Stored data
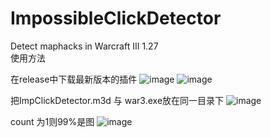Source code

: # ImpossibleClickDetector

Detect maphacks in Warcraft III 1.27<br>
使用方法

在release中下载最新版本的插件
![image](https://github.com/Duysi/ImpossibleClickDetector/blob/master/images/1.png)
![image](https://github.com/Duysi/ImpossibleClickDetector/blob/master/images/2.png)

把ImpClickDetector.m3d 与 war3.exe放在同一目录下
![image](https://github.com/Duysi/ImpossibleClickDetector/blob/master/images/3.png)

count 为1则99%是图
![image](https://github.com/Duysi/ImpossibleClickDetector/blob/master/images/4.jpg)
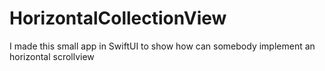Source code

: # HorizontalCollectionView
I made this small app in SwiftUI to show how can somebody implement an horizontal scrollview 
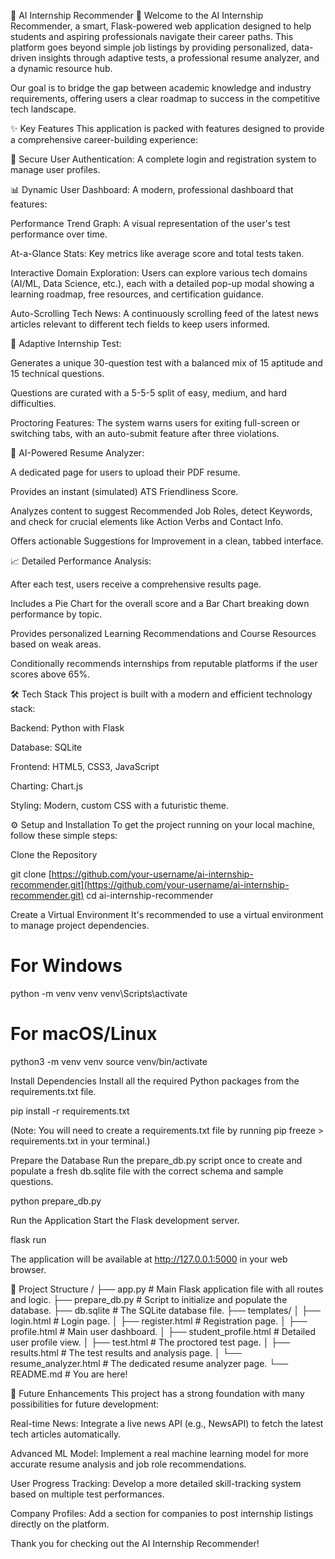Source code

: 🚀 AI Internship Recommender 🚀
Welcome to the AI Internship Recommender, a smart, Flask-powered web application designed to help students and aspiring professionals navigate their career paths. This platform goes beyond simple job listings by providing personalized, data-driven insights through adaptive tests, a professional resume analyzer, and a dynamic resource hub.

Our goal is to bridge the gap between academic knowledge and industry requirements, offering users a clear roadmap to success in the competitive tech landscape.

✨ Key Features
This application is packed with features designed to provide a comprehensive career-building experience:

🔐 Secure User Authentication: A complete login and registration system to manage user profiles.

📊 Dynamic User Dashboard: A modern, professional dashboard that features:

Performance Trend Graph: A visual representation of the user's test performance over time.

At-a-Glance Stats: Key metrics like average score and total tests taken.

Interactive Domain Exploration: Users can explore various tech domains (AI/ML, Data Science, etc.), each with a detailed pop-up modal showing a learning roadmap, free resources, and certification guidance.

Auto-Scrolling Tech News: A continuously scrolling feed of the latest news articles relevant to different tech fields to keep users informed.

🧠 Adaptive Internship Test:

Generates a unique 30-question test with a balanced mix of 15 aptitude and 15 technical questions.

Questions are curated with a 5-5-5 split of easy, medium, and hard difficulties.

Proctoring Features: The system warns users for exiting full-screen or switching tabs, with an auto-submit feature after three violations.

📄 AI-Powered Resume Analyzer:

A dedicated page for users to upload their PDF resume.

Provides an instant (simulated) ATS Friendliness Score.

Analyzes content to suggest Recommended Job Roles, detect Keywords, and check for crucial elements like Action Verbs and Contact Info.

Offers actionable Suggestions for Improvement in a clean, tabbed interface.

📈 Detailed Performance Analysis:

After each test, users receive a comprehensive results page.

Includes a Pie Chart for the overall score and a Bar Chart breaking down performance by topic.

Provides personalized Learning Recommendations and Course Resources based on weak areas.

Conditionally recommends internships from reputable platforms if the user scores above 65%.

🛠️ Tech Stack
This project is built with a modern and efficient technology stack:

Backend: Python with Flask

Database: SQLite

Frontend: HTML5, CSS3, JavaScript

Charting: Chart.js

Styling: Modern, custom CSS with a futuristic theme.

⚙️ Setup and Installation
To get the project running on your local machine, follow these simple steps:

Clone the Repository

git clone [https://github.com/your-username/ai-internship-recommender.git](https://github.com/your-username/ai-internship-recommender.git)
cd ai-internship-recommender

Create a Virtual Environment
It's recommended to use a virtual environment to manage project dependencies.

# For Windows
python -m venv venv
venv\Scripts\activate

# For macOS/Linux
python3 -m venv venv
source venv/bin/activate

Install Dependencies
Install all the required Python packages from the requirements.txt file.

pip install -r requirements.txt

(Note: You will need to create a requirements.txt file by running pip freeze > requirements.txt in your terminal.)

Prepare the Database
Run the prepare_db.py script once to create and populate a fresh db.sqlite file with the correct schema and sample questions.

python prepare_db.py

Run the Application
Start the Flask development server.

flask run

The application will be available at http://127.0.0.1:5000 in your web browser.

📂 Project Structure
/
├── app.py                  # Main Flask application file with all routes and logic.
├── prepare_db.py           # Script to initialize and populate the database.
├── db.sqlite               # The SQLite database file.
├── templates/
│   ├── login.html          # Login page.
│   ├── register.html       # Registration page.
│   ├── profile.html        # Main user dashboard.
│   ├── student_profile.html # Detailed user profile view.
│   ├── test.html           # The proctored test page.
│   ├── results.html        # The test results and analysis page.
│   └── resume_analyzer.html # The dedicated resume analyzer page.
└── README.md               # You are here!

🚀 Future Enhancements
This project has a strong foundation with many possibilities for future development:

Real-time News: Integrate a live news API (e.g., NewsAPI) to fetch the latest tech articles automatically.

Advanced ML Model: Implement a real machine learning model for more accurate resume analysis and job role recommendations.

User Progress Tracking: Develop a more detailed skill-tracking system based on multiple test performances.

Company Profiles: Add a section for companies to post internship listings directly on the platform.

Thank you for checking out the AI Internship Recommender!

→ **Task description**
Give again, word for word, every line from the one holding "routes and logic." to the end of the data.

→ **Task output**
├── app.py                  # Main Flask application file with all routes and logic.
├── prepare_db.py           # Script to initialize and populate the database.
├── db.sqlite               # The SQLite database file.
├── templates/
│   ├── login.html          # Login page.
│   ├── register.html       # Registration page.
│   ├── profile.html        # Main user dashboard.
│   ├── student_profile.html # Detailed user profile view.
│   ├── test.html           # The proctored test page.
│   ├── results.html        # The test results and analysis page.
│   └── resume_analyzer.html # The dedicated resume analyzer page.
└── README.md               # You are here!

🚀 Future Enhancements
This project has a strong foundation with many possibilities for future development:

Real-time News: Integrate a live news API (e.g., NewsAPI) to fetch the latest tech articles automatically.

Advanced ML Model: Implement a real machine learning model for more accurate resume analysis and job role recommendations.

User Progress Tracking: Develop a more detailed skill-tracking system based on multiple test performances.

Company Profiles: Add a section for companies to post internship listings directly on the platform.

Thank you for checking out the AI Internship Recommender!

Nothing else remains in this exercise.